Questi versi evocano nei tempi verbali della fiaba o del mito (il passato remoto, l’imperfetto) un sogno, o meglio una visione che ha il respiro di quelle di Blake: l’ascesa dell’anima di Fernanda al non-luogo dove terminano lo spazio e il tempo, a quell’«estuario» impensabile dove tutte le umane misure perdono ogni senso: «Non v’era qui altro metro che l’eterno. / Non v’era riva fuor che lo splendore ». In questo splendore l’anima di lei, «arsa viva», si crede per un po’ sciolta da sé stessa, dalle ombre del passato, dalla memoria di ciò che è stata la sua vita. Perché, allora, si sente «appena appesantita / dalla parte del cuore»? Cosa continua a vibrare in lei se non l’eco straziante del suo esilio terreno perduto e di coloro che l’hanno condiviso con lei, dei loro occhi inermi, delle loro labbra e mani, della loro povera carne? In bilico tra il bisogno disperato di perdersi finalmente nel puro splendore divino e i tremanti ma tenaci riverberi della condizione umana, Fernanda capisce d’un tratto di non poter altro che rifiutare la purezza assoluta, di non poter altro che ridiscendere incontro alla struggente povertà della vita: «Io sono stanca d’essere tutta pura. / […] / E bianca come una monaca che abiura / mi svesto di te, libertà».

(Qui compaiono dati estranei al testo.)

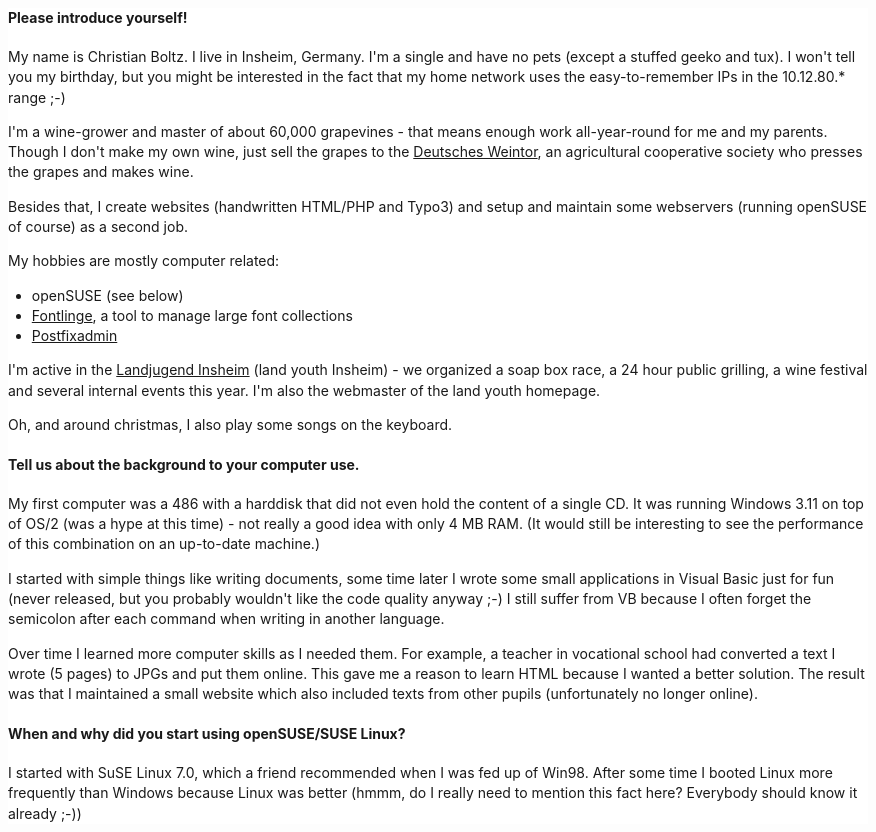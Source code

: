 




#### Please introduce yourself!


My name is Christian Boltz. I live in Insheim, Germany. I'm a single and have no pets (except a stuffed geeko and tux). I won't tell you my birthday, but you might be interested in the fact that my home network uses the easy-to-remember IPs in the 10.12.80.* range ;-)

I'm a wine-grower and master of about 60,000 grapevines - that means enough work all-year-round for me and my parents. Though I don't make my own wine, just sell the grapes to the [Deutsches Weintor](http://www.weintor.de), an agricultural cooperative society who presses the grapes and makes wine.

Besides that, I create websites (handwritten HTML/PHP and Typo3) and setup and maintain some webservers (running openSUSE of course) as a second job.

My hobbies are mostly computer related:
- openSUSE (see below)
- [Fontlinge](http://fontlinge.sourceforge.net), a tool to manage large font collections
- [Postfixadmin](http://sourceforge.net/projects/postfixadmin/)

I'm active in the [Landjugend Insheim](http://www.landjugend-insheim.de) (land youth Insheim) - we organized a soap box race, a 24 hour public grilling, a wine festival and several internal events this year. I'm also the webmaster of the land youth homepage.

Oh, and around christmas, I also play some songs on the keyboard.






#### Tell us about the background to your computer use.


My first computer was a 486 with a harddisk that did not even hold the content of a single CD. It was running Windows 3.11 on top of OS/2 (was a hype at this time) - not really a good idea with only 4 MB RAM. (It would still be interesting to see the performance of this combination on an up-to-date machine.)

I started with simple things like writing documents, some time later I wrote some small applications in Visual Basic just for fun (never released, but you probably wouldn't like the code quality anyway ;-)
I still suffer from VB because I often forget the semicolon after each command when writing in another language.

Over time I learned more computer skills as I needed them. For example, a teacher in vocational school had converted a text I wrote (5 pages) to JPGs and put them online. This gave me a reason to learn HTML because I wanted a better solution. The result was that I maintained a small website which also included texts from other pupils (unfortunately no longer online).






#### When and why did you start using openSUSE/SUSE Linux?


I started with SuSE Linux 7.0, which a friend recommended when I was fed up of Win98. After some time I booted Linux more frequently than Windows because Linux was better (hmmm, do I really need to mention this fact here? Everybody should know it already ;-))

«Svestirsi» del sogno della libertà suprema, se esso significa negazione della nuda verità del mondo, di quella povertà creaturale che è intima, sacra bellezza: disertare da ogni forma astratta di purezza, abiurare a ogni idea platonica della verità: in quale altro modo, si chiede spesso Fernanda fra le righe dei suoi testi, un’anima può aspirare a «un po’ di luce vera », quella luce che si annida tra le ferite e le umiliazioni delle creature, quella luce che è il dono umile e sublime di Cristo?
Figure sacrificali, striature di sangue, soffi agonici intimamente legati alla Passione di Cristo attraversano il mondo di Fernanda come scie, tracce, segni di un dolore misterioso ma forse necessario alla salvezza del mondo dalla morsa del vuoto, del nonsenso, della morte. (…) In ogni
alba è come se si ripetesse il sacrificio e la difficile vittoria di Cristo sulla morte: la notte dev’essere «assassinata » per poter risorgere circondata da «lunghissime bende» fluttuanti ( Mandorli).
Dal Vangelo di Luca all’Apocalisse, da Ildegarda a Tommaso d’Aquino una lunga tradizione scritturale e sapienziale, certo nota alla Romagnoli almeno nelle sue linee essenziali, ha legato in un intreccio simbolico inestricabile l’immagine dell’aurora alla figura del Cristo Sole vittorioso sulle tenebre del male. Per Fernanda la rinascita del sole è sempre una prova ardua per chi si immedesima nel suo mistero doloroso e gaudioso: «Quando al sudario del cielo / l’oriente getta una rosa / riconsumando il supplizio / della resurrezione della carne», lei si scopre inerme, sgomenta e bisognosa di condividere con qualcuno il suo stupore e la sua vertigine («dammi la tua mano da stringere ») perché proprio allora sente l’«assedio» di Dio, il suo impossibile richiamo dall’Altrove, il suo imporre al «povero corpo» mortale «la folle tentazione dell’eterno » ( Quando). Investendo come un fuoco o un flusso abissale di sangue la sua umanità, questo richiamo la lascia tramortita, inchiodata ai suoi limiti, «confitta dal limo terrestre / come uno spino». Ma nello «spino » non brilla forse, ancora, un bagliore della luce di Cristo?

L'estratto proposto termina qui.